◆ **Directions**
Please state how many lines of the records below contain the word "that". Give the number and nothing else.

===============

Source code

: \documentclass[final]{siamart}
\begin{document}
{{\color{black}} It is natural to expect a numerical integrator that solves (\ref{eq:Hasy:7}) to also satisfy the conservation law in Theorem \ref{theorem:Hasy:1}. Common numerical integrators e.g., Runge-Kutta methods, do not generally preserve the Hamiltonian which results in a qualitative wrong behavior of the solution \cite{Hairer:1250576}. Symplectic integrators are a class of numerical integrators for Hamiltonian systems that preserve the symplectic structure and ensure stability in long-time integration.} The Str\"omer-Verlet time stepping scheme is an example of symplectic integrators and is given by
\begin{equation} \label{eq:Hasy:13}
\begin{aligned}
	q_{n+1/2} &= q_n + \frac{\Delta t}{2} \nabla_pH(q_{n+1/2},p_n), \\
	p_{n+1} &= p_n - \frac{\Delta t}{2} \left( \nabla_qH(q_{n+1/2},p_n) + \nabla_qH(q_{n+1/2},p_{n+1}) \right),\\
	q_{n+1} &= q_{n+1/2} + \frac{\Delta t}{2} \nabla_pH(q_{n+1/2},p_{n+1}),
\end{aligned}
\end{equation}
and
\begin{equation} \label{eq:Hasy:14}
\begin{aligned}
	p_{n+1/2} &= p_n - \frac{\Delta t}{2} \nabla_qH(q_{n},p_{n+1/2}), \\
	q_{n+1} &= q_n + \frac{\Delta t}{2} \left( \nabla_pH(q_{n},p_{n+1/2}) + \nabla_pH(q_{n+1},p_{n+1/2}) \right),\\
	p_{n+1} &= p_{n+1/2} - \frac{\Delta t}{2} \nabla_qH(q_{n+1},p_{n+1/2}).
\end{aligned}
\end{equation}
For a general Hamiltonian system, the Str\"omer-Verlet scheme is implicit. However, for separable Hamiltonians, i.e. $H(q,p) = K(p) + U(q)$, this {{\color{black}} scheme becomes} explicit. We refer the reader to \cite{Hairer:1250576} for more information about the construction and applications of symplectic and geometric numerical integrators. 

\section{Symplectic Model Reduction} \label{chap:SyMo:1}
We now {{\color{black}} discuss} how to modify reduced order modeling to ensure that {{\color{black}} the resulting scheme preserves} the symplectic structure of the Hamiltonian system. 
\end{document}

===============

◆ **Solution to this exercise**
2